Plain-text document sources
--*--

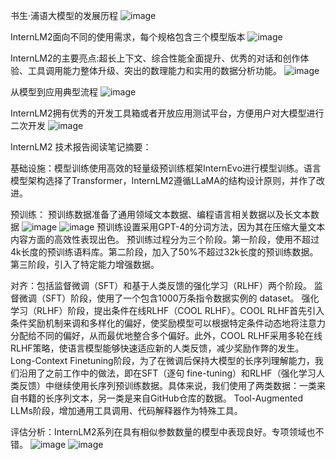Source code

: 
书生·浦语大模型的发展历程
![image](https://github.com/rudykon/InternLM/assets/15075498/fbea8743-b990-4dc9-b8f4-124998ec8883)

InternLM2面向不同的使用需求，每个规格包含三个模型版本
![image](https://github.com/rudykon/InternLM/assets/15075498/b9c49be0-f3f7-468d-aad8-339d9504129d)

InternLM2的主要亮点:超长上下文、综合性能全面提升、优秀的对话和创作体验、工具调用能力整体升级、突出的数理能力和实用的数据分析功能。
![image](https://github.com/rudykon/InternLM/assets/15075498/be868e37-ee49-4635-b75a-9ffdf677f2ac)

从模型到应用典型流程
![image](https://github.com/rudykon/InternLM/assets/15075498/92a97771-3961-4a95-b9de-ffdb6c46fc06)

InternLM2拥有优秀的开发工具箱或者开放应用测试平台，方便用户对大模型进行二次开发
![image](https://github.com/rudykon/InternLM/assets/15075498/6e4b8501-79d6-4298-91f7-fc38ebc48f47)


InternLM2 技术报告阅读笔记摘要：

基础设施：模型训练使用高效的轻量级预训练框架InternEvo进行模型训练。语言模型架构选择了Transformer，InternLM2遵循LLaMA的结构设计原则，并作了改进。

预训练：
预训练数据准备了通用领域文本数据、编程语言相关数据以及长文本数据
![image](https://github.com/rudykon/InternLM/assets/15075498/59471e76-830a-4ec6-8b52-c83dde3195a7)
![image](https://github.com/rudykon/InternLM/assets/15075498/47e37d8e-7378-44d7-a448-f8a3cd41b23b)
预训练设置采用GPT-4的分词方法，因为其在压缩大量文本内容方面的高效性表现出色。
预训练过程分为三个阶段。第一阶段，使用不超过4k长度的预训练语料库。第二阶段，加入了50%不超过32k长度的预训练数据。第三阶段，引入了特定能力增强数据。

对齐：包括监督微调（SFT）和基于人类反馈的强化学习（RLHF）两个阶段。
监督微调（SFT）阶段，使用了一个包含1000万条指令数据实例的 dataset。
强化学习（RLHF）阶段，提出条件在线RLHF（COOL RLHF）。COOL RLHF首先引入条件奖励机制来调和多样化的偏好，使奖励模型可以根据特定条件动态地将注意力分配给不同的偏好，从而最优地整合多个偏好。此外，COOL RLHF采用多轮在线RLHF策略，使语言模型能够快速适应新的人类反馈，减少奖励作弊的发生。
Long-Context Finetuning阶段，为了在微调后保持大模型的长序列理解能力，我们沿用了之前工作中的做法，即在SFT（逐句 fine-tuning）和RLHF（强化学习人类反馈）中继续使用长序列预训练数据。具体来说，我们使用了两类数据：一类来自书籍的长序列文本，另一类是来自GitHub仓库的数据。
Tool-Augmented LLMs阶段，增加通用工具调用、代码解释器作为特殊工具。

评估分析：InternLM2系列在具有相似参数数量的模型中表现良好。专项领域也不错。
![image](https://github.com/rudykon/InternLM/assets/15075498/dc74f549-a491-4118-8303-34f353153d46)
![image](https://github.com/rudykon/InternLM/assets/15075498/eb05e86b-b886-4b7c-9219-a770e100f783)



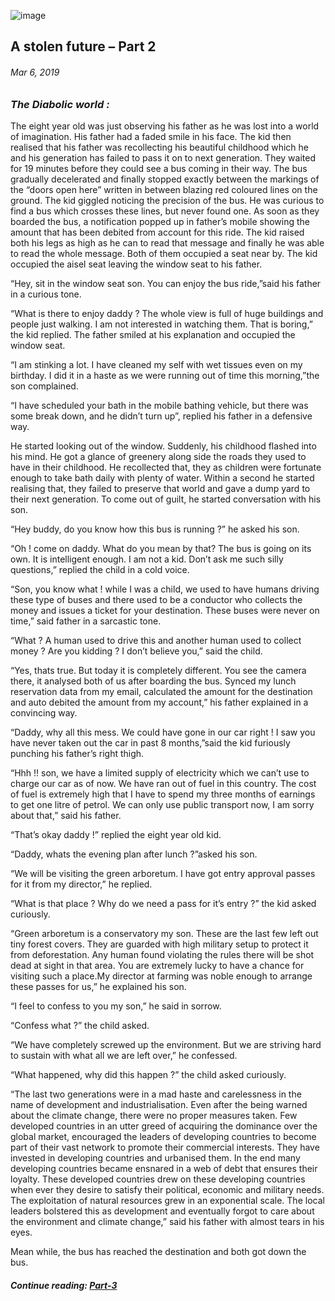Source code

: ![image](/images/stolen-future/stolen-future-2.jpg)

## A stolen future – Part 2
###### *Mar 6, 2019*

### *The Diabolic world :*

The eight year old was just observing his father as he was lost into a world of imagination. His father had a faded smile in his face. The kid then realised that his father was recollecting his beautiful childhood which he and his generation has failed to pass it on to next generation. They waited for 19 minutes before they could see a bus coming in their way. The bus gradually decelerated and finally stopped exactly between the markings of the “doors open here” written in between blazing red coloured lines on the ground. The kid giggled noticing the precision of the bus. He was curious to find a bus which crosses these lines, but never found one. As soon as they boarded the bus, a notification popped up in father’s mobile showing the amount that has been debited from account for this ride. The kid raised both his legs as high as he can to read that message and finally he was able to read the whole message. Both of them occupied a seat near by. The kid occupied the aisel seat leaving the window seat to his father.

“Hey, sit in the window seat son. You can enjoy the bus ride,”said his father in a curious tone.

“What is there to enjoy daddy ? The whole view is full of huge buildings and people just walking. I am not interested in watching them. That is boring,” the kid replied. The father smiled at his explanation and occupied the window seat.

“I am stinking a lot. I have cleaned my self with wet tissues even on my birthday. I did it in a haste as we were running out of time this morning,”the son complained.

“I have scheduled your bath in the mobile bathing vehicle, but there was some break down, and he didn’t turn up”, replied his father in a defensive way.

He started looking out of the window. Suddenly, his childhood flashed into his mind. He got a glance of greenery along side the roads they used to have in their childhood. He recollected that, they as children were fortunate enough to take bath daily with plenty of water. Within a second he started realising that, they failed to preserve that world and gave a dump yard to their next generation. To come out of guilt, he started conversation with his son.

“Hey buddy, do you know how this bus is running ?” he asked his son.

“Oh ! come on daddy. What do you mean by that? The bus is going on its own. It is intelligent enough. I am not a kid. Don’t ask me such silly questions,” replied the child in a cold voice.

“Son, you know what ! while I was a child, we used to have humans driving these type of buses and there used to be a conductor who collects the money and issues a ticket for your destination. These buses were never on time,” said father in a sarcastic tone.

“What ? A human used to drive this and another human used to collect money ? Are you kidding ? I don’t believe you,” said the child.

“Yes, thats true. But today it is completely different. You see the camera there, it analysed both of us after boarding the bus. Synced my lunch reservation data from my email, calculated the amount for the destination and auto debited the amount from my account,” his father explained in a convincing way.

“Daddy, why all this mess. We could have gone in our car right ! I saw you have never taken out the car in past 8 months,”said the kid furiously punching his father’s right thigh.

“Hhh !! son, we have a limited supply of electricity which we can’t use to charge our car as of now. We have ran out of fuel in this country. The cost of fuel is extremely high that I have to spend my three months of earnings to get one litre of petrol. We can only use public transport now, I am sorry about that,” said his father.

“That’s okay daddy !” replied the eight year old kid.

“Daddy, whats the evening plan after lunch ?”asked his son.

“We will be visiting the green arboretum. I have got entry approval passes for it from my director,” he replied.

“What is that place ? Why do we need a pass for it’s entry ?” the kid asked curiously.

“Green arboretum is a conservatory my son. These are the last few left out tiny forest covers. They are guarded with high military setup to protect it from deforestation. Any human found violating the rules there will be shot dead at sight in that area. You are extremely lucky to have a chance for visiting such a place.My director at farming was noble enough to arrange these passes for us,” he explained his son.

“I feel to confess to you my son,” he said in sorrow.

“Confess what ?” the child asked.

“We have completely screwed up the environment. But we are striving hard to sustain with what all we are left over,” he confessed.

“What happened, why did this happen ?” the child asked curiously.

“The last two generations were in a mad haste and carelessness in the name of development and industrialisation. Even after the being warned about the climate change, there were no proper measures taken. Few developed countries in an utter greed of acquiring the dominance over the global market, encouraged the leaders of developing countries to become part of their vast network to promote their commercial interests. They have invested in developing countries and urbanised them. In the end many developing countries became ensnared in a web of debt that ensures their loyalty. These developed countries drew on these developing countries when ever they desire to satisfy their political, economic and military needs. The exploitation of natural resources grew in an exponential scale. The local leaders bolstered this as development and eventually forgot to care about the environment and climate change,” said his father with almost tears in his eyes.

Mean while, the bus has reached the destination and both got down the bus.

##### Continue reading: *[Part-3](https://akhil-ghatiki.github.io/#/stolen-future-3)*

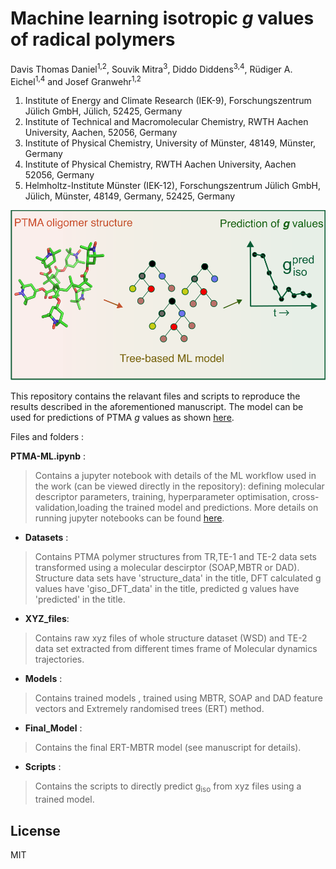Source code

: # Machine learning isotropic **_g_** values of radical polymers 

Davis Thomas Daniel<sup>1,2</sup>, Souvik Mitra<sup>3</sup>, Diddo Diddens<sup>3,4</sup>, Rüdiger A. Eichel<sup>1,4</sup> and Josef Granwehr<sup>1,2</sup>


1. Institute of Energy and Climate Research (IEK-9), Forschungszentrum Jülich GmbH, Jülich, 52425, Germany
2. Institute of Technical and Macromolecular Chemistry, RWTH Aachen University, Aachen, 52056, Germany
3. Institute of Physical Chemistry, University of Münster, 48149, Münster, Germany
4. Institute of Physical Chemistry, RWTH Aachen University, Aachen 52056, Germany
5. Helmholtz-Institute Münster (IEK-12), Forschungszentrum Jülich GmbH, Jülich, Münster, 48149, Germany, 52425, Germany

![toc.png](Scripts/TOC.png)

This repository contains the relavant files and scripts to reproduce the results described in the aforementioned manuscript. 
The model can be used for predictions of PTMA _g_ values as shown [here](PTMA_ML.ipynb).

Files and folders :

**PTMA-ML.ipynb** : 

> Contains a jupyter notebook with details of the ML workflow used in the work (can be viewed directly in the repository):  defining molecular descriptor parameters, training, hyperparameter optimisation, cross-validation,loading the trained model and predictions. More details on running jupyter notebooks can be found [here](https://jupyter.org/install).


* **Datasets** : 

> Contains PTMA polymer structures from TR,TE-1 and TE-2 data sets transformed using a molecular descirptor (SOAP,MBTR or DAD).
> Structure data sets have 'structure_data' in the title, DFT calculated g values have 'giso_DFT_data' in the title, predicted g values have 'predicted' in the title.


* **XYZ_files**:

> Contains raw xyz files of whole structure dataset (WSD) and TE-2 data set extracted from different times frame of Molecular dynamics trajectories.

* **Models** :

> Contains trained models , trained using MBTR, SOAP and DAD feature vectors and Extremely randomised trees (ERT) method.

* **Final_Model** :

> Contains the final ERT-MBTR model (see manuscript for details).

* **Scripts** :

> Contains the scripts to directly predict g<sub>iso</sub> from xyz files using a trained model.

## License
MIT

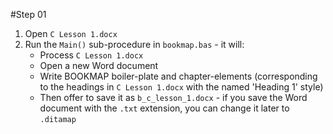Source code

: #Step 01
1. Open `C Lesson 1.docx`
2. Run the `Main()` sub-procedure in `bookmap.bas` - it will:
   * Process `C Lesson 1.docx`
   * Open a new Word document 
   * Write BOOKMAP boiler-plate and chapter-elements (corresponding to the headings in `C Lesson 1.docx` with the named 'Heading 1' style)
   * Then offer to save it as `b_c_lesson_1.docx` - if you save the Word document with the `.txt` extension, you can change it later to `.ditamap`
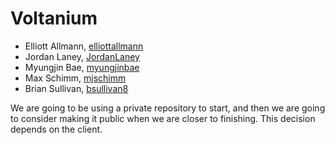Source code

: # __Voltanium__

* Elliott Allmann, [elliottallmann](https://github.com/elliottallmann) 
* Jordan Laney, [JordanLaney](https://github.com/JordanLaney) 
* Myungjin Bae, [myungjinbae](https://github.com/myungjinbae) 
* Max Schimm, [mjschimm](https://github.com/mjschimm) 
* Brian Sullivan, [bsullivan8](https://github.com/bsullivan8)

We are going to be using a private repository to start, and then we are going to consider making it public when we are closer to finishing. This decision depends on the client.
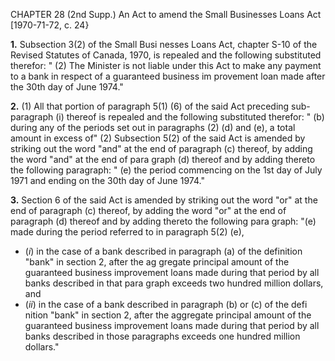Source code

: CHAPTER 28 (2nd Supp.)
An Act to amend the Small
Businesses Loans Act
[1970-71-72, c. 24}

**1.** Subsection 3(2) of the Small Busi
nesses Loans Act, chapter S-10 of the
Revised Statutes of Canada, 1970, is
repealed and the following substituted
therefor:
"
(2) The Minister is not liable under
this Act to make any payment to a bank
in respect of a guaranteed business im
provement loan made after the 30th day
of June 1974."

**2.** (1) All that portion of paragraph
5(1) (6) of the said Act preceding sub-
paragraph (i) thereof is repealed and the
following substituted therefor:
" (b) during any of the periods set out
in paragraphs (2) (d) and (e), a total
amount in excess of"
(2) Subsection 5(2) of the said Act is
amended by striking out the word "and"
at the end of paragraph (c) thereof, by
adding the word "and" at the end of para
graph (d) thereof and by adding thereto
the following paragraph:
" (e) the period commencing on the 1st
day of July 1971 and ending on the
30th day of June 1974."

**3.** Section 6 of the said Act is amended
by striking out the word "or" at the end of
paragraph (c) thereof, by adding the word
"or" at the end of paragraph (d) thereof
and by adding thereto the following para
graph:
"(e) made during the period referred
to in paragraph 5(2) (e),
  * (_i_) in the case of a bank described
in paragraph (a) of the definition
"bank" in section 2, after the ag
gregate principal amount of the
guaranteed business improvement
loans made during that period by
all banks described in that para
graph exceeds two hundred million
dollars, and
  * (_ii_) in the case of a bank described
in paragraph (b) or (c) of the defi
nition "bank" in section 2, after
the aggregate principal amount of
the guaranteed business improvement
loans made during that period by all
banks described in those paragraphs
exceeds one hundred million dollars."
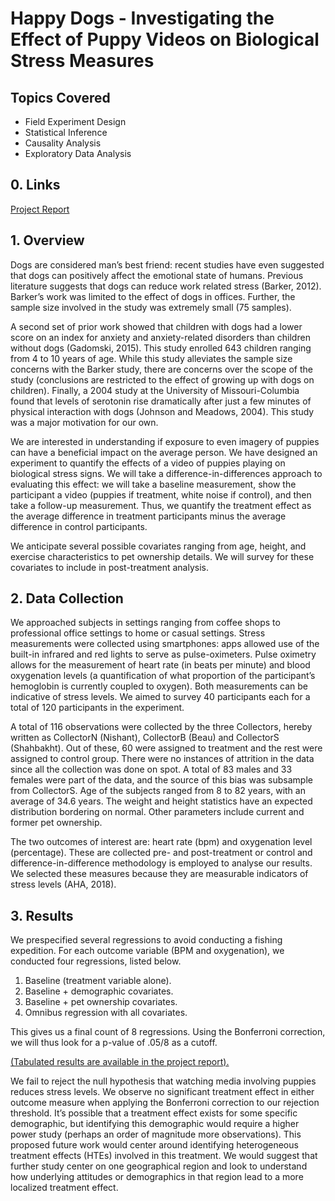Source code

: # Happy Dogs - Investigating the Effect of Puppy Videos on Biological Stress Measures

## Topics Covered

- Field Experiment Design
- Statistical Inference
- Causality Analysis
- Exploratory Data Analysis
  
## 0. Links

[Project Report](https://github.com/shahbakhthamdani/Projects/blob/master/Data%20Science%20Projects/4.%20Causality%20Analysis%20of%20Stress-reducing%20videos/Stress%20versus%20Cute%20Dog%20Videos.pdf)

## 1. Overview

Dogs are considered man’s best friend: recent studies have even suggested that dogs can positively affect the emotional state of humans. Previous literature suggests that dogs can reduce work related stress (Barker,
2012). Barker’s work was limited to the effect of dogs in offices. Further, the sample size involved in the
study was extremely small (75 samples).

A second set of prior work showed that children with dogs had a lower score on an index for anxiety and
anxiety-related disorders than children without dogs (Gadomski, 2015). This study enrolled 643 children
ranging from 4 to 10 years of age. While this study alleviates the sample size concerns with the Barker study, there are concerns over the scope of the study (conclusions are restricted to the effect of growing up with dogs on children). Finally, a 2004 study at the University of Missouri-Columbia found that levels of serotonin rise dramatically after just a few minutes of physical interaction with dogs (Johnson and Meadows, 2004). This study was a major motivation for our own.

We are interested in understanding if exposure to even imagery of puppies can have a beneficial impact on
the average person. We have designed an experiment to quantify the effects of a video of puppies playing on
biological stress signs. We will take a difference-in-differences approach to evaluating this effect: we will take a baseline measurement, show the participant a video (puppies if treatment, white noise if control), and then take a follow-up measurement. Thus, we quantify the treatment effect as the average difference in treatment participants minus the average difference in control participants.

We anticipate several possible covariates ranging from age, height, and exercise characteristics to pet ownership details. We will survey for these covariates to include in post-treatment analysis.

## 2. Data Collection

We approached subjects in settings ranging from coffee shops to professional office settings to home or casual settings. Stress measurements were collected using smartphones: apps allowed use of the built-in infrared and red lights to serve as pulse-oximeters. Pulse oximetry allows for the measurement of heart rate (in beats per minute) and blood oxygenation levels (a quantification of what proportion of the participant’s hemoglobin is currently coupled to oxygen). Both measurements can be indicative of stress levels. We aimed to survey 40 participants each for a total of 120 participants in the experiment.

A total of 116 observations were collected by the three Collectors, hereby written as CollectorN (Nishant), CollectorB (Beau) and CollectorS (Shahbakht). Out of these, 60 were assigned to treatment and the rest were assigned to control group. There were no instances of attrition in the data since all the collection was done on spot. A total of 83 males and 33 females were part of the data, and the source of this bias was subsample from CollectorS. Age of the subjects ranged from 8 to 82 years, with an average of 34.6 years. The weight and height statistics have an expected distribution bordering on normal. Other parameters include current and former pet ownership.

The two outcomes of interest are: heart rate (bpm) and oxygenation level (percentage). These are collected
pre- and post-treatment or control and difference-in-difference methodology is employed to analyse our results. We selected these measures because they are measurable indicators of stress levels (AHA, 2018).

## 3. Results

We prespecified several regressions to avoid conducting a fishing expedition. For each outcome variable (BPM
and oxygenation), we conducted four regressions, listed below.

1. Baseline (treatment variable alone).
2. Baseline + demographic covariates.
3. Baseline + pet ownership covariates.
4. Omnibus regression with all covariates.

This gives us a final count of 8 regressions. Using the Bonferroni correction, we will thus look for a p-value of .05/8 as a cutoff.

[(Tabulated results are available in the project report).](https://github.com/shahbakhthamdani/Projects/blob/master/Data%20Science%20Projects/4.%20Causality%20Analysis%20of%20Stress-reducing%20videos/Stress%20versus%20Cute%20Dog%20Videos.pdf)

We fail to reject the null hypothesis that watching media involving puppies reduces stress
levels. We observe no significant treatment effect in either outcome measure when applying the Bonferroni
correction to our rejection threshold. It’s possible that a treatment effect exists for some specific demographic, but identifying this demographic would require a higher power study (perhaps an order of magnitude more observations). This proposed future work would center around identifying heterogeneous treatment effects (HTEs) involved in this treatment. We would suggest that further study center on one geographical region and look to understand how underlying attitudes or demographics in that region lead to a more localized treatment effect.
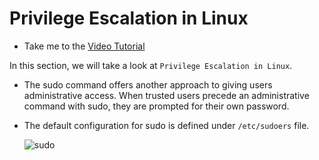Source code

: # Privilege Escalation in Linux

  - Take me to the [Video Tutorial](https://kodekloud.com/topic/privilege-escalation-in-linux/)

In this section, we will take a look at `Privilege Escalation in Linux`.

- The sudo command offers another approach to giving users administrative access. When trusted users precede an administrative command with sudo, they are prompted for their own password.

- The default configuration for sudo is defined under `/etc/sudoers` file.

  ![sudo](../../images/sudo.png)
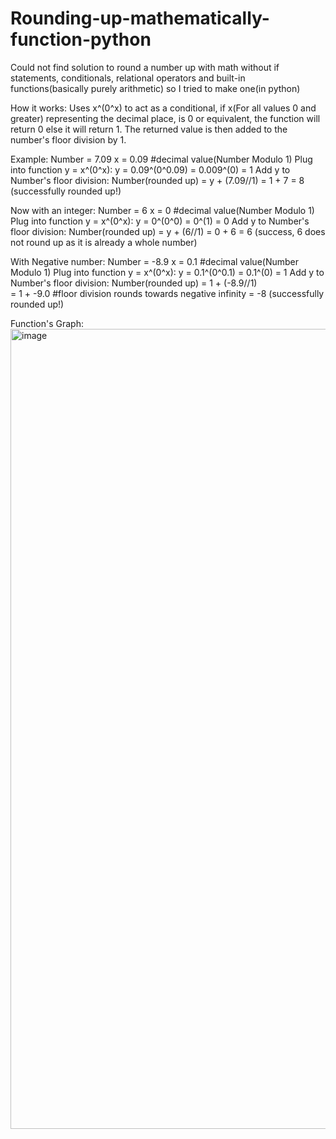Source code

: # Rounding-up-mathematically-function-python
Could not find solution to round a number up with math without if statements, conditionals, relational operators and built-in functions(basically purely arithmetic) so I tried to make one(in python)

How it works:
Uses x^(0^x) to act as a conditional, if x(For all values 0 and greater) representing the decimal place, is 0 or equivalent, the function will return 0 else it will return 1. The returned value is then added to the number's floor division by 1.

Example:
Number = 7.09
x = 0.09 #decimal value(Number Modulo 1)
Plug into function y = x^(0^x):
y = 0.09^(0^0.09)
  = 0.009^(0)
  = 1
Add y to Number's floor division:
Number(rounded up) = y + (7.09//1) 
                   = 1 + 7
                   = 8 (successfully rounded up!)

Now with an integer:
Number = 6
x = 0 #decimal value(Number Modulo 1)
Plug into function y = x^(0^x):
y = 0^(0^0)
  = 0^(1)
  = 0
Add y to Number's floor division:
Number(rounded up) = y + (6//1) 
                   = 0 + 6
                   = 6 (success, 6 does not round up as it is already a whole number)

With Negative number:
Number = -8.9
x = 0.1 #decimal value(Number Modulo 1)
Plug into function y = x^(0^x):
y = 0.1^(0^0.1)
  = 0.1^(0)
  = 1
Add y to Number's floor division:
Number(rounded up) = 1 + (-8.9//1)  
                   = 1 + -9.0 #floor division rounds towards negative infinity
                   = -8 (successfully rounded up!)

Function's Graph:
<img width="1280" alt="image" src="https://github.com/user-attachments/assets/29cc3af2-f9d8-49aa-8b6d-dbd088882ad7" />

--*--

Begin at the line that has "## 3. Results" in the entries above; stop after the line that has "[(Tabulated results are". Transcribe exactly those lines and no others.

## 3. Results

We prespecified several regressions to avoid conducting a fishing expedition. For each outcome variable (BPM
and oxygenation), we conducted four regressions, listed below.

1. Baseline (treatment variable alone).
2. Baseline + demographic covariates.
3. Baseline + pet ownership covariates.
4. Omnibus regression with all covariates.

This gives us a final count of 8 regressions. Using the Bonferroni correction, we will thus look for a p-value of .05/8 as a cutoff.

[(Tabulated results are available in the project report).](https://github.com/shahbakhthamdani/Projects/blob/master/Data%20Science%20Projects/4.%20Causality%20Analysis%20of%20Stress-reducing%20videos/Stress%20versus%20Cute%20Dog%20Videos.pdf)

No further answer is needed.